Das Bürgerrecht war Voraussetzung für das aktive und passive Wahlrecht der freien Männer in den Volksversammlungen. Es war (zumindest während der Republik) prinzipiell mit einer Verpflichtung zum Kriegsdienst verbunden, erlaubte das Tragen der Toga und beinhaltete eine Reihe weiterer Privilegien.

Rechte und Pflichten

Die Rechte und Pflichten eines Bürgers variierten mit der Zeit, fielen allerdings auch durch die Herkunft und Laufbahn innerhalb des Staates unterschiedlich aus. Es lassen sich folgende Rechte und Pflichten zusammenfassen:

  • Ius suffragiorum, das Recht, in den Volksversammlungen zu wählen (aktives Wahlrecht);
  • Ius honorum, die Wählbarkeit zu Staatsämtern (passives Wahlrecht);
  • Ius commercii, das Recht, Geschäftsverträge abzuschließen und durch Geschäfte oder Erbschaft Eigentum zu erwerben;
  • Ius gentium, das Recht, mit Ausländern Verträge abschließen zu dürfen;
  • Ius conubii, das Recht, einen römischen Bürger rechtswirksam heiraten und damit als Pater familias agieren zu dürfen. Mit diesem Recht wird außerdem das römische Bürgerrecht an alle Kinder aus solchen Ehen garantiert;
  • Ius migrationis, das Recht, die Stufe des Bürgerrechts bei Umzug behalten zu dürfen. Dies erklärt sich daraus, dass verschiedene Städte des Imperiums unterschiedliche Bürgerrechte hatten. Ein römischer Bürger behielt das römische Bürgerrecht auch bei Umzug in eine Stadt mit weniger Bürgerrechten;

außerdem das Recht

  • keine lokalen Steuern entrichten zu müssen und die Immunität gegen bestimmte lokale Gesetze;
  • vor Gericht klagen zu dürfen. Im Gegenzug konnte der Bürger allerdings auch angeklagt werden;
  • auf ein ordentliches Gerichtsverfahren mit dem Recht, sich selbst zu verteidigen;
  • vor Magistraten oder lokalen Gerichten klagen zu dürfen;
  • auf besondere Bestrafung, d. h. römische Bürger durften nicht gefoltert und auch nicht zum Tode verurteilt werden, außer bei Hochverrat (perduellio);
  • bei Anklage auf Hochverrat vor dem Kaiser zu intervenieren;

sowie

  • die Pflicht bzw. das Recht, in der Legion zu dienen.

Verleihung

Bürgerrechte wurden im Reich normalerweise durch Geburt (also als Sohn eines römischen Bürgers) oder durch Verleihung vergeben.

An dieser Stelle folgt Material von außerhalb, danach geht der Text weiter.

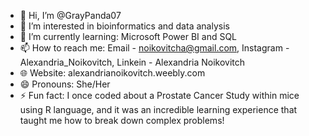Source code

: - 👋 Hi, I’m @GrayPanda07
- 👀 I’m interested in bioinformatics and data analysis
- 🌱 I’m currently learning: Microsoft Power BI and SQL
- 📫 How to reach me: Email - noikovitcha@gmail.com, Instagram - Alexandria_Noikovitch, Linkein - Alexandria Noikovitch
- 🌐 Website: alexandrianoikovitch.weebly.com
- 😄 Pronouns: She/Her
- ⚡ Fun fact: I once coded about a Prostate Cancer Study within mice using R language, and it was an incredible learning experience that taught me how to break down complex problems!

<!---
GrayPanda07/GrayPanda07 is a ✨ special ✨ repository because its `README.md` (this file) appears on your GitHub profile.
You can click the Preview link to take a look at your changes.
--->
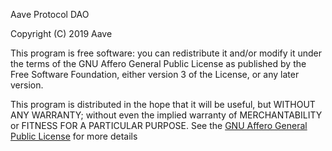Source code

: Aave Protocol DAO

Copyright (C) 2019 Aave

This program is free software: you can redistribute it and/or modify
it under the terms of the GNU Affero General Public License as
published by the Free Software Foundation, either version 3 of the
License, or any later version.

This program is distributed in the hope that it will be useful,
but WITHOUT ANY WARRANTY; without even the implied warranty of
MERCHANTABILITY or FITNESS FOR A PARTICULAR PURPOSE.  See the 
[GNU Affero General Public License](https://www.gnu.org/licenses/agpl-3.0.en.html) 
for more details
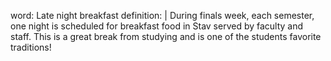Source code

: word: Late night breakfast
definition: |
  During finals week, each semester, one night is scheduled for breakfast food in Stav served by faculty and staff. This is a great break from studying and is one of the students favorite traditions!
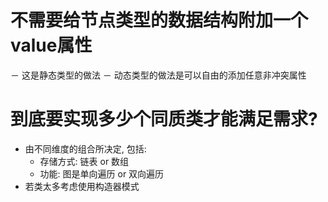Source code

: # 不需要给节点类型的数据结构附加一个value属性
－ 这是静态类型的做法
－ 动态类型的做法是可以自由的添加任意非冲突属性

# 到底要实现多少个同质类才能满足需求?
- 由不同维度的组合所决定, 包括:
    - 存储方式: 链表 or 数组
    - 功能: 图是单向遍历 or 双向遍历
- 若类太多考虑使用构造器模式     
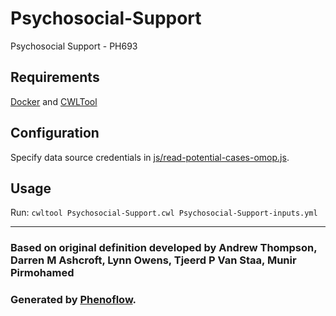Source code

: # Psychosocial-Support

Psychosocial Support - PH693

## Requirements

[Docker](https://docs.docker.com/install/) and [CWLTool](https://github.com/common-workflow-language/cwltool#install)

## Configuration

Specify data source credentials in [js/read-potential-cases-omop.js](js/read-potential-cases-omop.js).

## Usage

Run: `cwltool Psychosocial-Support.cwl Psychosocial-Support-inputs.yml`

***

### Based on original definition developed by Andrew Thompson, Darren M Ashcroft, Lynn Owens, Tjeerd P Van Staa, Munir Pirmohamed
### Generated by [Phenoflow](https://kclhi.org/phenoflow).
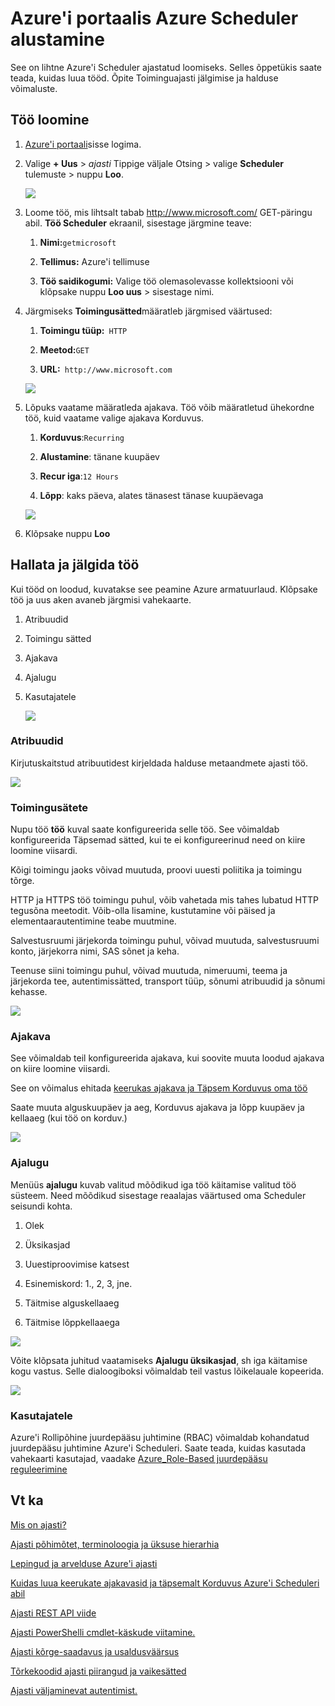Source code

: <properties
 pageTitle="Alustamine Azure'i Scheduler Azure'i portaalis | Microsoft Azure'i"
 description="Azure'i portaalis Azure Scheduler alustamine"
 services="scheduler"
 documentationCenter=".NET"
 authors="derek1ee"
 manager="kevinlam1"
 editor=""/>
<tags
 ms.service="scheduler"
 ms.workload="infrastructure-services"
 ms.tgt_pltfrm="na"
 ms.devlang="dotnet"
 ms.topic="hero-article"
 ms.date="08/10/2016"
 ms.author="deli"/>

# <a name="get-started-with-azure-scheduler-in-azure-portal"></a>Azure'i portaalis Azure Scheduler alustamine

See on lihtne Azure'i Scheduler ajastatud loomiseks. Selles õppetükis saate teada, kuidas luua tööd. Õpite Toiminguajasti jälgimise ja halduse võimaluste.

## <a name="create-a-job"></a>Töö loomine

1.  [Azure'i portaali](https://portal.azure.com/)sisse logima.  

2.  Valige **+ Uus** > _ajasti_ Tippige väljale Otsing > valige **Scheduler** tulemuste > nuppu **Loo**.

     ![][marketplace-create]

3.  Loome töö, mis lihtsalt tabab http://www.microsoft.com/ GET-päringu abil. **Töö Scheduler** ekraanil, sisestage järgmine teave:

    1.  **Nimi:**`getmicrosoft`  

    2.  **Tellimus:** Azure'i tellimuse   

    3.  **Töö saidikogumi:** Valige töö olemasolevasse kollektsiooni või klõpsake nuppu **Loo uus** > sisestage nimi.

4.  Järgmiseks **Toimingusätted**määratleb järgmised väärtused:

    1.  **Toimingu tüüp:**` HTTP`  

    2.  **Meetod:**`GET`  

    3.  **URL:**` http://www.microsoft.com`  

      ![][action-settings]

5.  Lõpuks vaatame määratleda ajakava. Töö võib määratletud ühekordne töö, kuid vaatame valige ajakava Korduvus.

    1. **Korduvus**:`Recurring`

    2. **Alustamine**: tänane kuupäev

    3. **Recur iga**:`12 Hours`

    4. **Lõpp**: kaks päeva, alates tänasest tänase kuupäevaga  

      ![][recurrence-schedule]

6.  Klõpsake nuppu **Loo**

## <a name="manage-and-monitor-jobs"></a>Hallata ja jälgida töö

Kui tööd on loodud, kuvatakse see peamine Azure armatuurlaud. Klõpsake töö ja uus aken avaneb järgmisi vahekaarte.

1.  Atribuudid  

2.  Toimingu sätted  

3.  Ajakava  

4.  Ajalugu

5.  Kasutajatele

    ![][job-overview]

### <a name="properties"></a>Atribuudid

Kirjutuskaitstud atribuutidest kirjeldada halduse metaandmete ajasti töö.

   ![][job-properties]


### <a name="action-settings"></a>Toimingusätete

Nupu töö **töö** kuval saate konfigureerida selle töö. See võimaldab konfigureerida Täpsemad sätted, kui te ei konfigureerinud need on kiire loomine viisardi.

Kõigi toimingu jaoks võivad muutuda, proovi uuesti poliitika ja toimingu tõrge.

HTTP ja HTTPS töö toimingu puhul, võib vahetada mis tahes lubatud HTTP tegusõna meetodit. Võib-olla lisamine, kustutamine või päised ja elementaarautentimine teabe muutmine.

Salvestusruumi järjekorda toimingu puhul, võivad muutuda, salvestusruumi konto, järjekorra nimi, SAS sõnet ja keha.

Teenuse siini toimingu puhul, võivad muutuda, nimeruumi, teema ja järjekorda tee, autentimissätted, transport tüüp, sõnumi atribuudid ja sõnumi kehasse.

   ![][job-action-settings]

### <a name="schedule"></a>Ajakava

See võimaldab teil konfigureerida ajakava, kui soovite muuta loodud ajakava on kiire loomine viisardi.

See on võimalus ehitada [keerukas ajakava ja Täpsem Korduvus oma töö](scheduler-advanced-complexity.md)

Saate muuta alguskuupäev ja aeg, Korduvus ajakava ja lõpp kuupäev ja kellaaeg (kui töö on korduv.)

   ![][job-schedule]


### <a name="history"></a>Ajalugu

Menüüs **ajalugu** kuvab valitud mõõdikud iga töö käitamise valitud töö süsteem. Need mõõdikud sisestage reaalajas väärtused oma Scheduler seisundi kohta.

1.  Olek  

2.  Üksikasjad  

3.  Uuestiproovimise katsest

4.  Esinemiskord: 1., 2, 3, jne.

5.  Täitmise alguskellaaeg  

6.  Täitmise lõppkellaaega

   ![][job-history]

Võite klõpsata juhitud vaatamiseks **Ajalugu üksikasjad**, sh iga käitamise kogu vastus. Selle dialoogiboksi võimaldab teil vastus lõikelauale kopeerida.

   ![][job-history-details]

### <a name="users"></a>Kasutajatele

Azure'i Rollipõhine juurdepääsu juhtimine (RBAC) võimaldab kohandatud juurdepääsu juhtimine Azure'i Scheduleri. Saate teada, kuidas kasutada vahekaarti kasutajad, vaadake [Azure_Role-Based juurdepääsu reguleerimine](../active-directory/role-based-access-control-configure.md)


## <a name="see-also"></a>Vt ka

 [Mis on ajasti?](scheduler-intro.md)

 [Ajasti põhimõtet, terminoloogia ja üksuse hierarhia](scheduler-concepts-terms.md)

 [Lepingud ja arvelduse Azure'i ajasti](scheduler-plans-billing.md)

 [Kuidas luua keerukate ajakavasid ja täpsemalt Korduvus Azure'i Scheduleri abil](scheduler-advanced-complexity.md)

 [Ajasti REST API viide](https://msdn.microsoft.com/library/mt629143)

 [Ajasti PowerShelli cmdlet-käskude viitamine.](scheduler-powershell-reference.md)

 [Ajasti kõrge-saadavus ja usaldusväärsus](scheduler-high-availability-reliability.md)

 [Tõrkekoodid ajasti piirangud ja vaikesätted](scheduler-limits-defaults-errors.md)

 [Ajasti väljaminevat autentimist.](scheduler-outbound-authentication.md)


[marketplace-create]: ./media/scheduler-get-started-portal/scheduler-v2-portal-marketplace-create.png
[action-settings]: ./media/scheduler-get-started-portal/scheduler-v2-portal-action-settings.png
[recurrence-schedule]: ./media/scheduler-get-started-portal/scheduler-v2-portal-recurrence-schedule.png
[job-properties]: ./media/scheduler-get-started-portal/scheduler-v2-portal-job-properties.png
[job-overview]: ./media/scheduler-get-started-portal/scheduler-v2-portal-job-overview-1.png
[job-action-settings]: ./media/scheduler-get-started-portal/scheduler-v2-portal-job-action-settings.png
[job-schedule]: ./media/scheduler-get-started-portal/scheduler-v2-portal-job-schedule.png
[job-history]: ./media/scheduler-get-started-portal/scheduler-v2-portal-job-history.png
[job-history-details]: ./media/scheduler-get-started-portal/scheduler-v2-portal-job-history-details.png


[1]: ./media/scheduler-get-started-portal/scheduler-get-started-portal001.png
[2]: ./media/scheduler-get-started-portal/scheduler-get-started-portal002.png
[3]: ./media/scheduler-get-started-portal/scheduler-get-started-portal003.png
[4]: ./media/scheduler-get-started-portal/scheduler-get-started-portal004.png
[5]: ./media/scheduler-get-started-portal/scheduler-get-started-portal005.png
[6]: ./media/scheduler-get-started-portal/scheduler-get-started-portal006.png
[7]: ./media/scheduler-get-started-portal/scheduler-get-started-portal007.png
[8]: ./media/scheduler-get-started-portal/scheduler-get-started-portal008.png
[9]: ./media/scheduler-get-started-portal/scheduler-get-started-portal009.png
[10]: ./media/scheduler-get-started-portal/scheduler-get-started-portal010.png
[11]: ./media/scheduler-get-started-portal/scheduler-get-started-portal011.png
[12]: ./media/scheduler-get-started-portal/scheduler-get-started-portal012.png
[13]: ./media/scheduler-get-started-portal/scheduler-get-started-portal013.png
[14]: ./media/scheduler-get-started-portal/scheduler-get-started-portal014.png
[15]: ./media/scheduler-get-started-portal/scheduler-get-started-portal015.png
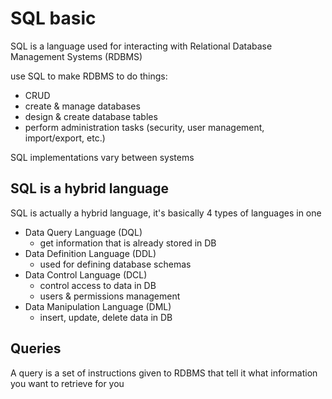 # SQL basic

SQL is a language used for interacting with Relational Database Management Systems (RDBMS)

use SQL to make RDBMS to do things:
- CRUD
- create & manage databases
- design & create database tables
- perform administration tasks (security, user management, import/export, etc.)

SQL implementations vary between systems

## SQL is a hybrid language
SQL is actually a hybrid language, it's basically 4 types of languages in one
- Data Query Language (DQL)
  - get information that is already stored in DB
- Data Definition Language (DDL)
  - used for defining database schemas
- Data Control Language (DCL)
  - control access to data in DB
  - users & permissions management
- Data Manipulation Language (DML)
  - insert, update, delete data in DB

## Queries
A query is a set of instructions given to RDBMS that tell it what information you want to retrieve for you
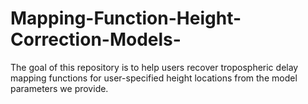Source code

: # Mapping-Function-Height-Correction-Models-
The goal of this repository is to help users recover tropospheric delay mapping functions for user-specified height locations from the model parameters we provide. 
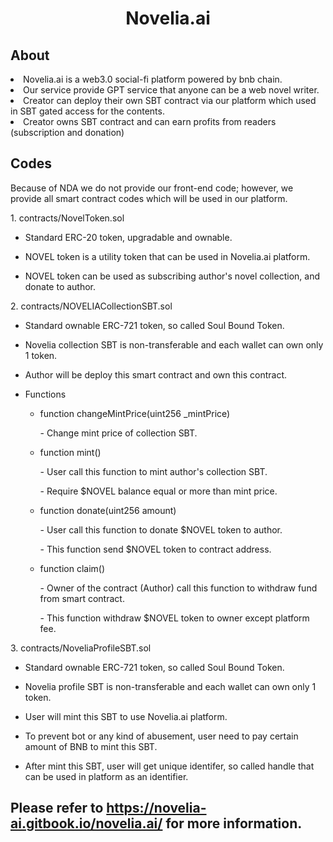 <h1 align='center'>Novelia.ai</h1>
<h2>About</h2>
<li>Novelia.ai is a web3.0 social-fi platform powered by bnb chain.</li>
<li>Our service provide GPT service that anyone can be a web novel writer.</li>
<li>Creator can deploy their own SBT contract via our platform which used in SBT gated access for the contents.</li>
<li>Creator owns SBT contract and can earn profits from readers (subscription and donation)</li>
<h2>Codes</h2>
<p>Because of NDA we do not provide our front-end code; however, we provide all smart contract codes which will be used in our platform.</p>
<p>1. contracts/NovelToken.sol</p>
<ul><li>Standard ERC-20 token, upgradable and ownable.</li></ul>
<ul><li>NOVEL token is a utility token that can be used in Novelia.ai platform. </li></ul>
<ul><li>NOVEL token can be used as subscribing author's novel collection, and donate to author.</li></ul>
<p>2. contracts/NOVELIACollectionSBT.sol</p>
<ul><li>Standard ownable ERC-721 token, so called Soul Bound Token.</li></ul>
<ul><li>Novelia collection SBT is non-transferable and each wallet can own only 1 token.</li></ul>
<ul><li>Author will be deploy this smart contract and own this contract.</li></ul>
<ul><li>Functions</li></ul>
<ul><ul><li>function changeMintPrice(uint256 _mintPrice)</li></ul></ul>
<ul><ul>- Change mint price of collection SBT.</ul></ul>
<ul><ul><li>function mint()</li></ul></ul>
<ul><ul>- User call this function to mint author's collection SBT.</ul></ul>
<ul><ul>- Require $NOVEL balance equal or more than mint price.</ul></ul>
<ul><ul><li>function donate(uint256 amount)</li></ul></ul>
<ul><ul>- User call this function to donate $NOVEL token to author.</ul></ul>
<ul><ul>- This function send $NOVEL token to contract address.</ul></ul>
<ul><ul><li>function claim()</li></ul></ul>
<ul><ul>- Owner of the contract (Author) call this function to withdraw fund from smart contract.</ul></ul>
<ul><ul>- This function withdraw $NOVEL token to owner except platform fee.</ul></ul>
<p>3. contracts/NoveliaProfileSBT.sol</p>
<ul><li>Standard ownable ERC-721 token, so called Soul Bound Token.</li></ul>
<ul><li>Novelia profile SBT is non-transferable and each wallet can own only 1 token.</li></ul>
<ul><li>User will mint this SBT to use Novelia.ai platform.</li></ul>
<ul><li>To prevent bot or any kind of abusement, user need to pay certain amount of BNB to mint this SBT.</li></ul>
<ul><li>After mint this SBT, user will get unique identifer, so called handle that can be used in platform as an identifier.</li></ul>
<h2>Please refer to <a href="https://novelia-ai.gitbook.io/novelia.ai/">https://novelia-ai.gitbook.io/novelia.ai/</a> for more information.</h2>



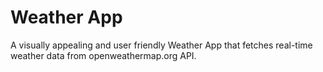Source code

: # Weather App

A visually appealing and user friendly Weather App that fetches real-time weather data from openweathermap.org API.



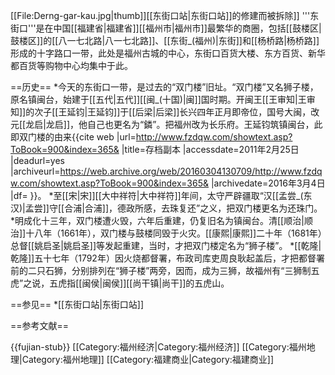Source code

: [[File:Derng-gar-kau.jpg|thumb]][[东街口站|东街口站]]的修建而被拆除]]
'''东街口'''是在中国[[福建省|福建省]][[福州市|福州市]]最繁华的商圈，包括[[鼓楼区|鼓楼区]]的[[八一七北路|八一七北路]]、[[东街_(福州)|东街]]和[[杨桥路|杨桥路]]形成的十字路口一带，此处是福州古城的中心，东街口百货大楼、东方百货、新华都百货等购物中心均集中于此。

==历史==
*今天的东街口一带，是过去的“双门楼”旧址。“双门楼”又名狮子楼，原名镇闽台，始建于[[五代|五代]][[闽_(十国)|闽]]国时期。开闽王[[王审知|王审知]]的次子[[王延钧|王延钧]]于[[后梁|后梁]]长兴四年正月即帝位，国号大闽，改元[[龙启|龙启]]，他自己也更名为“鏻”。把福州改为长乐府。王延钧筑镇闽台，此即双门楼的由来<ref>{{cite web |url=http://www.fzdqw.com/showtext.asp?ToBook=900&index=365& |title=存档副本 |accessdate=2011年2月25日 |deadurl=yes |archiveurl=https://web.archive.org/web/20160304130709/http://www.fzdqw.com/showtext.asp?ToBook=900&index=365& |archivedate=2016年3月4日 |df= }}</ref>。
*至[[宋|宋]][[大中祥符|大中祥符]]年间，太守严辟疆取“汉[[孟尝_(东汉)|孟尝]]守[[合浦|合浦]]，德政所感，去珠复还”之义，把双门楼更名为还珠门。
*明成化十三年，双门楼遭火毁，六年后重建，仍复旧名为镇闽台。清[[顺治|顺治]]十八年（1661年），双门楼与鼓楼同毁于火灾。[[康熙|康熙]]二十年（1681年）总督[[姚启圣|姚启圣]]等发起重建，当时，才把双门楼定名为“狮子楼”。
*[[乾隆|乾隆]]五十七年（1792年）因火烧都督署，布政司库吏周良耿起盖后，才把都督署前的二只石狮，分别排列在“狮子楼”两旁，因而，成为三狮，故福州有“三狮制五虎”之说，五虎指[[闽侯|闽侯]][[尚干镇|尚干]]的五虎山。

==参见==
*[[东街口站|东街口站]]

==参考文献==
<div class="references-small">
<references />
</div>

{{fujian-stub}}
[[Category:福州经济|Category:福州经济]]
[[Category:福州地理|Category:福州地理]]
[[Category:福建商业|Category:福建商业]]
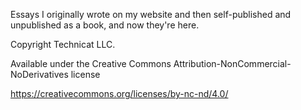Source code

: Essays I originally wrote on my website and then self-published and unpublished as a book, and now they're here.

Copyright Technicat LLC.

Available under the Creative Commons Attribution-NonCommercial-NoDerivatives license

https://creativecommons.org/licenses/by-nc-nd/4.0/
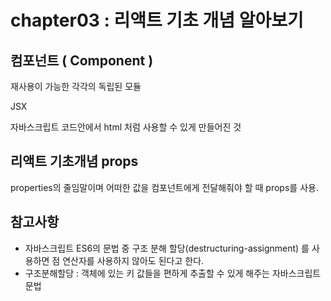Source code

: # chapter03 : 리액트 기초 개념 알아보기

## 컴포넌트 ( Component )

재사용이 가능한 각각의 독립된 모듈

JSX

자바스크립트 코드안에서 html 처럼 사용할 수 있게 만들어진 것

## 리액트 기초개념 props

properties의 줄임말이며 어떠한 값을 컴포넌트에게 전달해줘야 할 때 props를 사용.

## 참고사항

- 자바스크립트 ES6의 문법 중 구조 분해 할당(destructuring-assignment)
  를 사용하면 점 연산자를 사용하지 않아도 된다고 한다.
- 구조분해할당 : 객체에 있는 키 값들을 편하게 추출할 수 있게 해주는 자바스크립트 문법

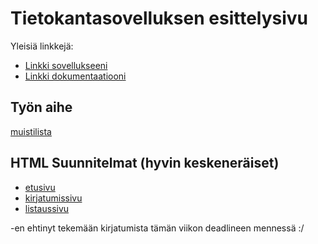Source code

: # Tietokantasovelluksen esittelysivu

Yleisiä linkkejä:

* [Linkki sovellukseeni](http://joonasil.users.cs.helsinki.fi/muistilista/)
* [Linkki dokumentaatiooni](doc/dokumentaatio.pdf)

## Työn aihe

[muistilista](http://advancedkittenry.github.io/suunnittelu_ja_tyoymparisto/aiheet/Muistilista.html) 


## HTML Suunnitelmat (hyvin keskeneräiset)

* [etusivu](http://joonasil.users.cs.helsinki.fi/muistilista)
* [kirjatumissivu](http://joonasil.users.cs.helsinki.fi/muistilista/login)
* [listaussivu](http://joonasil.users.cs.helsinki.fi/muistilista/list)

-en ehtinyt tekemään kirjatumista tämän viikon deadlineen mennessä :/
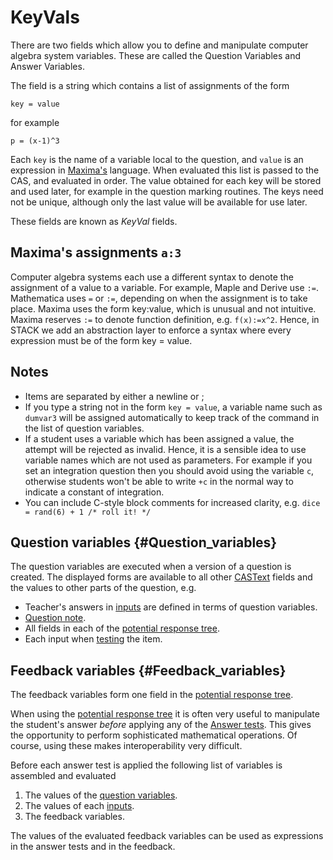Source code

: # KeyVals

There are two fields which allow you to define and manipulate computer algebra system variables.
These are called the Question Variables and Answer Variables.

The field is a string which contains a list of assignments of the form

	key = value

for example

	p = (x-1)^3

Each `key` is the name of a variable local to the question, and `value` is an expression in [Maxima's](../CAS/Maxima) language.
When evaluated this list is passed to the CAS, and evaluated in order. The value obtained for each key will be stored and used later, for example in the question marking routines. 
The keys need not be unique, although only the last value will be available for use later.

These fields are known as _KeyVal_ fields.

## Maxima's assignments `a:3` ##

Computer algebra systems each use a different syntax to denote the assignment of a value to a variable.
For example, Maple and Derive use `:=`. Mathematica uses `=` or `:=`, depending on when the assignment is to take place.
Maxima uses the form key:value, which is unusual and not intuitive.
Maxima reserves `:=` to denote function definition, e.g. `f(x):=x^2`.
Hence, in STACK we add an abstraction layer to enforce a syntax where every expression must be of the form key = value.

## Notes ##

* Items are separated by either a newline or ;
* If you type a string not in the form `key = value`, a variable name such as `dumvar3` will be
	assigned automatically to keep track of the command in the list of question variables.
* If a student uses a variable which has been assigned a value, the attempt will be rejected as invalid.
	Hence, it is a sensible idea to use variable names which are not used as parameters.
	For example if you set an integration question then you should avoid using the variable `c`, otherwise students won't be able to write `+c` in the normal way to indicate a constant of integration.
* You can include C-style block comments for increased clarity, 
	e.g. `dice = rand(6) + 1 /* roll it! */`
  
## Question variables			{#Question_variables}

The question variables are executed when a version of a question is created.   The displayed forms are available to all other [CASText](CASText) fields and the values to other parts of the question, e.g.

* Teacher's answers in [inputs](Inputs) are defined in terms of question variables.
* [Question note](Question_note).
* All fields in each of the [potential response tree](Potential_response_trees). 
* Each input when [testing](testing) the item.

## Feedback variables			{#Feedback_variables}

The feedback variables form one field in the [potential response tree](Potential_response_trees).

When using the [potential response tree](Potential_response_trees) it is often very useful
to manipulate the student's answer _before_ applying any of the [Answer tests](Answer_tests).
This gives the opportunity to perform sophisticated mathematical operations.
Of course, using these makes interoperability very difficult.

Before each answer test is applied the following list of variables is assembled and evaluated

1. The values of the [question variables](KeyVals#Question_variables).
2. The values of each [inputs](Inputs).
3. The feedback variables.

The values of the evaluated feedback variables can be used as expressions in the answer tests and in the feedback.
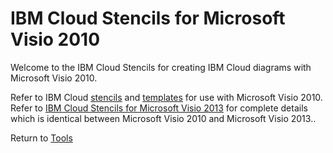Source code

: # IBM Cloud Stencils for Microsoft Visio 2010

Welcome to the IBM Cloud Stencils for creating IBM Cloud diagrams with Microsoft Visio 2010.  

Refer to IBM Cloud [stencils](stencils) and [templates](templates) for use with Microsoft Visio 2010.  Refer to [IBM Cloud Stencils for Microsoft Visio 2013](../visio/visio.md) for complete details which is identical between Microsoft Visio 2010 and Microsoft Visio 2013..

Return to [Tools](/README.md)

Bei der Eroberung neuer Gebiete gab es während der römischen Republik verschiedene Möglichkeiten, mit besiegten Gemeinden umzugehen:

  • Feindliche Einverleibung der Gebiete, wobei die Bevölkerung vertrieben oder versklavt wurde;
  • Vertragsschluss zwischen Siegern und Besiegten, wobei Rom faktisch bei theoretischer Gleichrangigkeit der Vertragspartner dominierte, die besiegte Gemeinde blieb formal unabhängig;
  • Civitates sine suffragio, also die Verleihung eines eingeschränkten Bürgerrechts ohne Wahlrecht, aber mit Kriegsdienstpflicht, die mit einer Beteiligung an der Kriegsbeute beglichen wurde (in der Regel erhielt die Oberschicht dieser Gemeinden das volle römische Bürgerrecht), sowie die
  • Inkorporierung, also die Integration der Einwohner in das römische Staatswesen mit aktiven und passivem Wahlrecht und mit der Pflicht zum Kriegsdienst.
Datei:Museum Quintana - Militärdiplom 1.jpg
Fragment eines Militärdiploms um 160 n. Chr. und der Gewährung des römischen Bürgerrechts als ehemaliger Soldat der Kohorte V Bracaraugustanorum. Aus dem Museum Quintana (Künzing)

Jene Gemeinwesen im Machtbereich Roms, die nicht das volle römische Bürgerrecht besaßen, bemühten sich in der Regel früh darum, es zu erhalten; im Falle des Bundesgenossenkrieges strebten sie dieses Ziel sogar mit Gewalt an. Im Verlauf der Zeit stieg auch außerhalb Italiens die Zahl der Orte mit römischem Bürgerrecht.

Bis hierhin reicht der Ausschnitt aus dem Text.